Much has been made about the rise in popularity of unmanned aerial vehicles, more commonly known as drones. Design, manufacturing and software advances have made contemporary drones user-friendly, relatively easy to operate right out of the box.

Yet while observers project that tens of thousands of drones will be in use by the end of the decade, drones are currently approved primarily for recreational use and, with the exception of select exempt parties, banned from commercial use. A new class at the University of Wisconsin-Stevens Point is preparing students for the time when drone use is more widely sanctioned.
This spring, assistant professor of geography Tim Kennedy is teaching GEO 391/591, Special Topics/UAS Operations in Remote Sensing.

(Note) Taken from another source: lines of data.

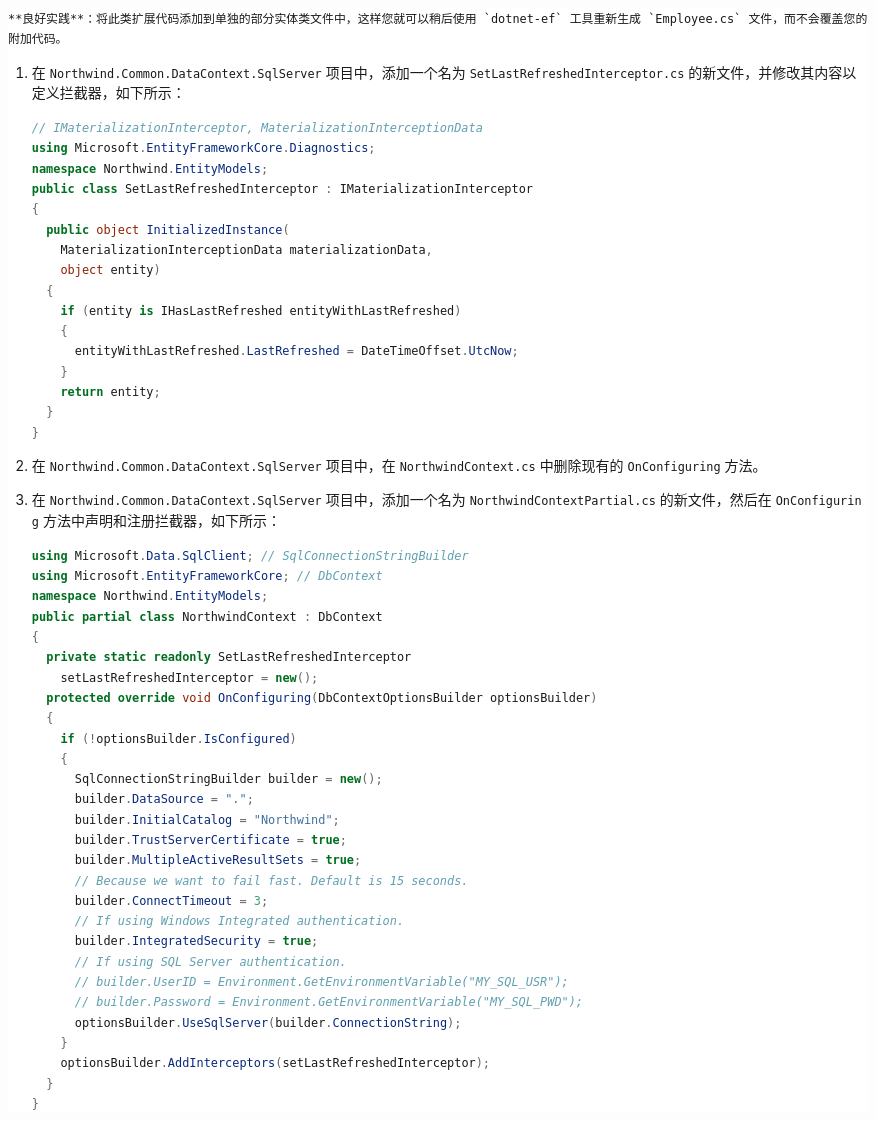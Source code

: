     **良好实践**：将此类扩展代码添加到单独的部分实体类文件中，这样您就可以稍后使用 `dotnet-ef` 工具重新生成 `Employee.cs` 文件，而不会覆盖您的附加代码。

1.  在 `Northwind.Common.DataContext.SqlServer` 项目中，添加一个名为 `SetLastRefreshedInterceptor.cs` 的新文件，并修改其内容以定义拦截器，如下所示：

    ```cs
    // IMaterializationInterceptor, MaterializationInterceptionData
    using Microsoft.EntityFrameworkCore.Diagnostics;
    namespace Northwind.EntityModels;
    public class SetLastRefreshedInterceptor : IMaterializationInterceptor
    {
      public object InitializedInstance(
        MaterializationInterceptionData materializationData,
        object entity)
      {
        if (entity is IHasLastRefreshed entityWithLastRefreshed)
        {
          entityWithLastRefreshed.LastRefreshed = DateTimeOffset.UtcNow;
        }
        return entity;
      }
    } 
    ```

1.  在 `Northwind.Common.DataContext.SqlServer` 项目中，在 `NorthwindContext.cs` 中删除现有的 `OnConfiguring` 方法。

1.  在 `Northwind.Common.DataContext.SqlServer` 项目中，添加一个名为 `NorthwindContextPartial.cs` 的新文件，然后在 `OnConfiguring` 方法中声明和注册拦截器，如下所示：

    ```cs
    using Microsoft.Data.SqlClient; // SqlConnectionStringBuilder
    using Microsoft.EntityFrameworkCore; // DbContext
    namespace Northwind.EntityModels;
    public partial class NorthwindContext : DbContext
    {
      private static readonly SetLastRefreshedInterceptor
        setLastRefreshedInterceptor = new();
      protected override void OnConfiguring(DbContextOptionsBuilder optionsBuilder)
      {
        if (!optionsBuilder.IsConfigured)
        {
          SqlConnectionStringBuilder builder = new();
          builder.DataSource = ".";
          builder.InitialCatalog = "Northwind";
          builder.TrustServerCertificate = true;
          builder.MultipleActiveResultSets = true;
          // Because we want to fail fast. Default is 15 seconds.
          builder.ConnectTimeout = 3;
          // If using Windows Integrated authentication.
          builder.IntegratedSecurity = true;
          // If using SQL Server authentication.
          // builder.UserID = Environment.GetEnvironmentVariable("MY_SQL_USR");
          // builder.Password = Environment.GetEnvironmentVariable("MY_SQL_PWD");
          optionsBuilder.UseSqlServer(builder.ConnectionString);
        }
        optionsBuilder.AddInterceptors(setLastRefreshedInterceptor);
      }
    } 
    ```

The first phase of the course covers Federal Aviation Administration regulations, reading aeronautical charts, communicating by radio with air traffic controllers and learning about how UAV systems work. The second phase covers actual flight training. Since outside operation is prohibited, students (like Nicolaus Anderson, pictured) practice inside the Multi-Activity Center. Finally students will move on to data collection and analysis. This is the holy grail of drone use from Kennedy’s perspective.
“Before the first lecture, I was developing a list of drone applications and had to quit after three pages because it just goes on and on,” says Kennedy. “This could permeate all parts of our lives. Our hope is that when the FAA comes out with a regulatory process to train and certify UAV operators, we’ll have students ready to go.”

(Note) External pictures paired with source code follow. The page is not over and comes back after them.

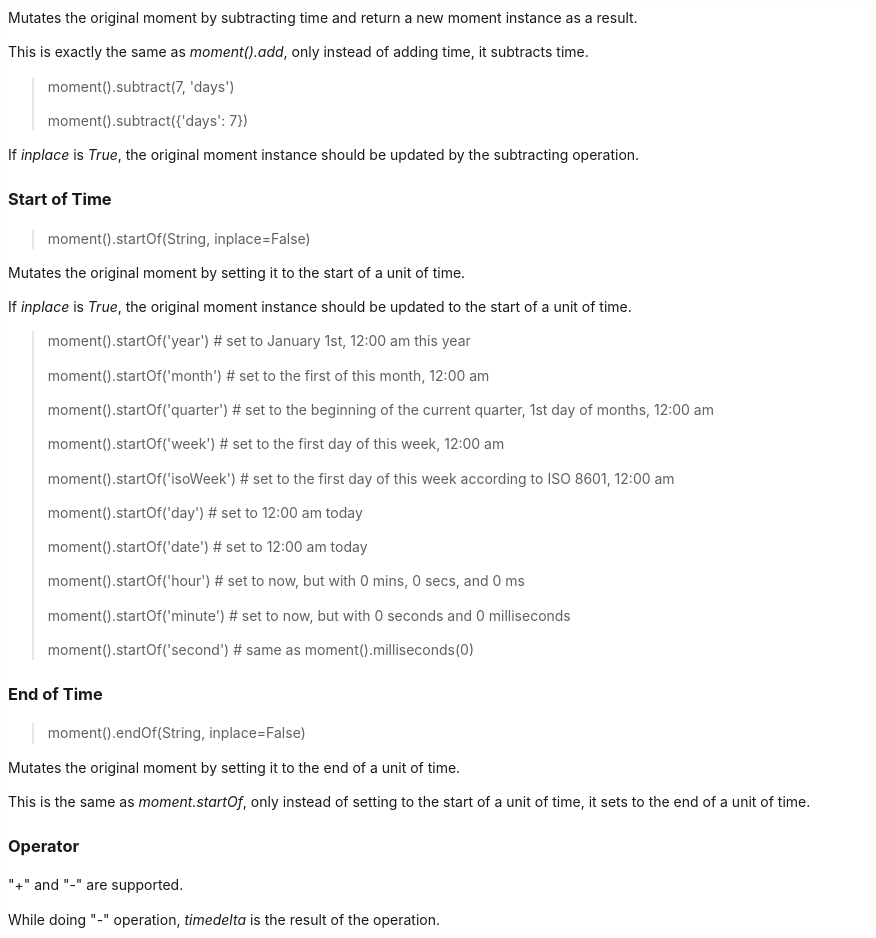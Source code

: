Mutates the original moment by subtracting time and return a new moment instance as a result.

This is exactly the same as *moment().add*, only instead of adding time, it subtracts time.

> moment().subtract(7, 'days')
> 
> moment().subtract({'days': 7})

If *inplace* is *True*, the original moment instance should be updated by the subtracting operation.

### Start of Time

> moment().startOf(String, inplace=False)

Mutates the original moment by setting it to the start of a unit of time.

If *inplace* is *True*, the original moment instance should be updated to the start of a unit of time.

> moment().startOf('year')     # set to January 1st, 12:00 am this year
> 
> moment().startOf('month')    # set to the first of this month, 12:00 am
> 
> moment().startOf('quarter')  # set to the beginning of the current quarter, 1st day of months, 12:00 am
> 
> moment().startOf('week')     # set to the first day of this week, 12:00 am
> 
> moment().startOf('isoWeek')  # set to the first day of this week according to ISO 8601, 12:00 am
> 
> moment().startOf('day')      # set to 12:00 am today
> 
> moment().startOf('date')     # set to 12:00 am today
> 
> moment().startOf('hour')     # set to now, but with 0 mins, 0 secs, and 0 ms
> 
> moment().startOf('minute')   # set to now, but with 0 seconds and 0 milliseconds
> 
> moment().startOf('second')   # same as moment().milliseconds(0)

### End of Time

> moment().endOf(String, inplace=False)

Mutates the original moment by setting it to the end of a unit of time.

This is the same as *moment.startOf*, only instead of setting to the start of a unit of time, it sets to the end of a unit of time.


### Operator

"+" and "-" are supported.

While doing "-" operation, *timedelta* is the result of the operation.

Once given the green light, Kennedy envisions students flying drones to collect imagery, perform biophysical analysis, monitor crop health and support forest operations. “We’re also interested in mapping the campus, developing three-dimensional models of campus buildings and structures,” Kennedy says.
Beyond campus, Kennedy sees a couple of Internet heavyweights leading expansion of drone use. “One of the big areas for growth is the commercial area, with Google and Amazon using it for delivery,” says Kennedy.
“UAVs are also really good for dull, dirty or dangerous missions. For example, infrastructure uses like inspecting bridge piers. If we have to put somebody in a cherry picker, bucket lift or boat, it takes a long time. But it’s easy to take a drone out and record imagery of that pier.
“We will be able to throw one in the back of a vehicle, drive to Schmeeckle Reserve or Treehaven or another study area and start collecting imagery pretty quick.”